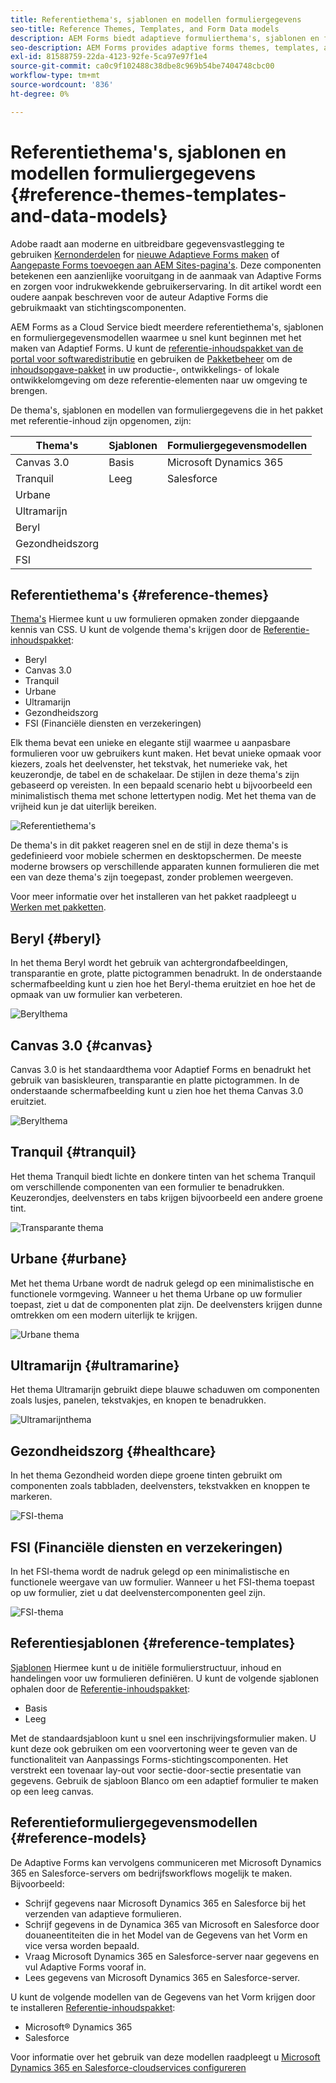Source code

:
 ```yaml
---
title: Referentiethema's, sjablonen en modellen formuliergegevens
seo-title: Reference Themes, Templates, and Form Data models
description: AEM Forms biedt adaptieve formulierthema's, sjablonen en formuliergegevensmodellen die u kunt ophalen via softwaredistributie
seo-description: AEM Forms provides adaptive forms themes, templates, and form data models that you can get from Software Distribution
exl-id: 81588759-22da-4123-92fe-5ca97e97f1e4
source-git-commit: ca0c9f102488c38dbe8c969b54be7404748cbc00
workflow-type: tm+mt
source-wordcount: '836'
ht-degree: 0%

---
```


# Referentiethema&#39;s, sjablonen en modellen formuliergegevens {#reference-themes-templates-and-data-models}

<span class="preview"> Adobe raadt aan moderne en uitbreidbare gegevensvastlegging te gebruiken [Kernonderdelen](https://experienceleague.adobe.com/docs/experience-manager-core-components/using/adaptive-forms/introduction.html) for [nieuwe Adaptieve Forms maken](/help/forms/creating-adaptive-form-core-components.md) of [Aangepaste Forms toevoegen aan AEM Sites-pagina&#39;s](/help/forms/create-or-add-an-adaptive-form-to-aem-sites-page.md). Deze componenten betekenen een aanzienlijke vooruitgang in de aanmaak van Adaptive Forms en zorgen voor indrukwekkende gebruikerservaring. In dit artikel wordt een oudere aanpak beschreven voor de auteur Adaptive Forms die gebruikmaakt van stichtingscomponenten. </span>

AEM Forms as a Cloud Service biedt meerdere referentiethema&#39;s, sjablonen en formuliergegevensmodellen waarmee u snel kunt beginnen met het maken van Adaptief Forms. U kunt de [referentie-inhoudspakket van de portal voor softwaredistributie](https://experience.adobe.com/#/downloads/content/software-distribution/en/aemcloud.html?package=/content/software-distribution/en/details.html/content/dam/aemcloud/public/aem-forms-reference-content.ui.content-2.1.0.zip) en gebruiken de [Pakketbeheer](/help/implementing/developing/tools/package-manager.md) om de [inhoudsopgave-pakket](https://experience.adobe.com/#/downloads/content/software-distribution/en/aemcloud.html?package=/content/software-distribution/en/details.html/content/dam/aemcloud/public/aem-forms-reference-content.ui.content-2.1.0.zip) in uw productie-, ontwikkelings- of lokale ontwikkelomgeving om deze referentie-elementen naar uw omgeving te brengen.

De thema&#39;s, sjablonen en modellen van formuliergegevens die in het pakket met referentie-inhoud zijn opgenomen, zijn:


| Thema&#39;s | Sjablonen | Formuliergegevensmodellen |
---------|----------|---------
| Canvas 3.0 | Basis | Microsoft Dynamics 365 |
| Tranquil | Leeg | Salesforce |
| Urbane |   |  |
| Ultramarijn |  |  |
| Beryl |  |  |
| Gezondheidszorg |  |   |
| FSI |   |   |

## Referentiethema&#39;s {#reference-themes}

[Thema&#39;s](/help/forms/themes.md) Hiermee kunt u uw formulieren opmaken zonder diepgaande kennis van CSS. U kunt de volgende thema&#39;s krijgen door de [Referentie-inhoudspakket](https://experience.adobe.com/#/downloads/content/software-distribution/en/aemcloud.html?package=/content/software-distribution/en/details.html/content/dam/aemcloud/public/aem-forms-reference-content.ui.content-2.1.0.zip):

* Beryl
* Canvas 3.0
* Tranquil
* Urbane
* Ultramarijn
* Gezondheidszorg
* FSI (Financiële diensten en verzekeringen)

Elk thema bevat een unieke en elegante stijl waarmee u aanpasbare formulieren voor uw gebruikers kunt maken. Het bevat unieke opmaak voor kiezers, zoals het deelvenster, het tekstvak, het numerieke vak, het keuzerondje, de tabel en de schakelaar. De stijlen in deze thema&#39;s zijn gebaseerd op vereisten. In een bepaald scenario hebt u bijvoorbeeld een minimalistisch thema met schone lettertypen nodig. Met het thema van de vrijheid kun je dat uiterlijk bereiken.

![Referentiethema&#39;s](assets/ref-themes.png)

De thema&#39;s in dit pakket reageren snel en de stijl in deze thema&#39;s is gedefinieerd voor mobiele schermen en desktopschermen. De meeste moderne browsers op verschillende apparaten kunnen formulieren die met een van deze thema&#39;s zijn toegepast, zonder problemen weergeven.

Voor meer informatie over het installeren van het pakket raadpleegt u [Werken met pakketten](/help/implementing/developing/tools/package-manager.md).

## Beryl {#beryl}

In het thema Beryl wordt het gebruik van achtergrondafbeeldingen, transparantie en grote, platte pictogrammen benadrukt. In de onderstaande schermafbeelding kunt u zien hoe het Beryl-thema eruitziet en hoe het de opmaak van uw formulier kan verbeteren.

![Berylthema](assets/beryl.png)

## Canvas 3.0 {#canvas}

Canvas 3.0 is het standaardthema voor Adaptief Forms en benadrukt het gebruik van basiskleuren, transparantie en platte pictogrammen. In de onderstaande schermafbeelding kunt u zien hoe het thema Canvas 3.0 eruitziet.

![Berylthema](assets/canvas.png)


## Tranquil {#tranquil}

Het thema Tranquil biedt lichte en donkere tinten van het schema Tranquil om verschillende componenten van een formulier te benadrukken. Keuzerondjes, deelvensters en tabs krijgen bijvoorbeeld een andere groene tint.

![Transparante thema](assets/tranquil.png)


## Urbane {#urbane}

Met het thema Urbane wordt de nadruk gelegd op een minimalistische en functionele vormgeving. Wanneer u het thema Urbane op uw formulier toepast, ziet u dat de componenten plat zijn. De deelvensters krijgen dunne omtrekken om een modern uiterlijk te krijgen.

![Urbane thema](assets/urbane.png)


## Ultramarijn {#ultramarine}

Het thema Ultramarijn gebruikt diepe blauwe schaduwen om componenten zoals lusjes, panelen, tekstvakjes, en knopen te benadrukken.

![Ultramarijnthema](assets/ultramarine.png)

## Gezondheidszorg {#healthcare}

In het thema Gezondheid worden diepe groene tinten gebruikt om componenten zoals tabbladen, deelvensters, tekstvakken en knoppen te markeren.

![FSI-thema](assets/healthcare.png)


## FSI (Financiële diensten en verzekeringen)

In het FSI-thema wordt de nadruk gelegd op een minimalistische en functionele weergave van uw formulier. Wanneer u het FSI-thema toepast op uw formulier, ziet u dat deelvenstercomponenten geel zijn.

![FSI-thema](assets/fsi.png)

## Referentiesjablonen {#reference-templates}


[Sjablonen](/help/forms/themes.md) Hiermee kunt u de initiële formulierstructuur, inhoud en handelingen voor uw formulieren definiëren. U kunt de volgende sjablonen ophalen door de [Referentie-inhoudspakket](https://experience.adobe.com/#/downloads/content/software-distribution/en/aemcloud.html?package=/content/software-distribution/en/details.html/content/dam/aemcloud/public/aem-forms-reference-content.ui.content-2.1.0.zip):

* Basis
* Leeg

Met de standaardsjabloon kunt u snel een inschrijvingsformulier maken. U kunt deze ook gebruiken om een voorvertoning weer te geven van de functionaliteit van Aanpassings Forms-stichtingscomponenten. Het verstrekt een tovenaar lay-out voor sectie-door-sectie presentatie van gegevens. Gebruik de sjabloon Blanco om een adaptief formulier te maken op een leeg canvas.


## Referentieformuliergegevensmodellen {#reference-models}

De Adaptive Forms kan vervolgens communiceren met Microsoft Dynamics 365 en Salesforce-servers om bedrijfsworkflows mogelijk te maken. Bijvoorbeeld:

* Schrijf gegevens naar Microsoft Dynamics 365 en Salesforce bij het verzenden van adaptieve formulieren.
* Schrijf gegevens in de Dynamica 365 van Microsoft en Salesforce door douaneentiteiten die in het Model van de Gegevens van het Vorm en vice versa worden bepaald.
* Vraag Microsoft Dynamics 365 en Salesforce-server naar gegevens en vul Adaptive Forms vooraf in.
* Lees gegevens van Microsoft Dynamics 365 en Salesforce-server.

U kunt de volgende modellen van de Gegevens van het Vorm krijgen door te installeren [Referentie-inhoudspakket](https://experience.adobe.com/#/downloads/content/software-distribution/en/aemcloud.html?package=/content/software-distribution/en/details.html/content/dam/aemcloud/public/aem-forms-reference-content.ui.content-2.1.0.zip):

* Microsoft® Dynamics 365
* Salesforce

Voor informatie over het gebruik van deze modellen raadpleegt u [Microsoft Dynamics 365 en Salesforce-cloudservices configureren](https://experienceleague.adobe.com/docs/experience-manager-cloud-service/content/forms/integrate/use-form-data-model/configure-msdynamics-salesforce.html?lang=en#configure-dynamics-cloud-service)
=-=-=
_Task objective_.
Starting at the line that contains "Met de standaardsjabloon", retype every line through the end of the records exactly, and nothing else.

_Answer section_.
Met de standaardsjabloon kunt u snel een inschrijvingsformulier maken. U kunt deze ook gebruiken om een voorvertoning weer te geven van de functionaliteit van Aanpassings Forms-stichtingscomponenten. Het verstrekt een tovenaar lay-out voor sectie-door-sectie presentatie van gegevens. Gebruik de sjabloon Blanco om een adaptief formulier te maken op een leeg canvas.


## Referentieformuliergegevensmodellen {#reference-models}

De Adaptive Forms kan vervolgens communiceren met Microsoft Dynamics 365 en Salesforce-servers om bedrijfsworkflows mogelijk te maken. Bijvoorbeeld:

* Schrijf gegevens naar Microsoft Dynamics 365 en Salesforce bij het verzenden van adaptieve formulieren.
* Schrijf gegevens in de Dynamica 365 van Microsoft en Salesforce door douaneentiteiten die in het Model van de Gegevens van het Vorm en vice versa worden bepaald.
* Vraag Microsoft Dynamics 365 en Salesforce-server naar gegevens en vul Adaptive Forms vooraf in.
* Lees gegevens van Microsoft Dynamics 365 en Salesforce-server.

U kunt de volgende modellen van de Gegevens van het Vorm krijgen door te installeren [Referentie-inhoudspakket](https://experience.adobe.com/#/downloads/content/software-distribution/en/aemcloud.html?package=/content/software-distribution/en/details.html/content/dam/aemcloud/public/aem-forms-reference-content.ui.content-2.1.0.zip):

* Microsoft® Dynamics 365
* Salesforce

Voor informatie over het gebruik van deze modellen raadpleegt u [Microsoft Dynamics 365 en Salesforce-cloudservices configureren](https://experienceleague.adobe.com/docs/experience-manager-cloud-service/content/forms/integrate/use-form-data-model/configure-msdynamics-salesforce.html?lang=en#configure-dynamics-cloud-service)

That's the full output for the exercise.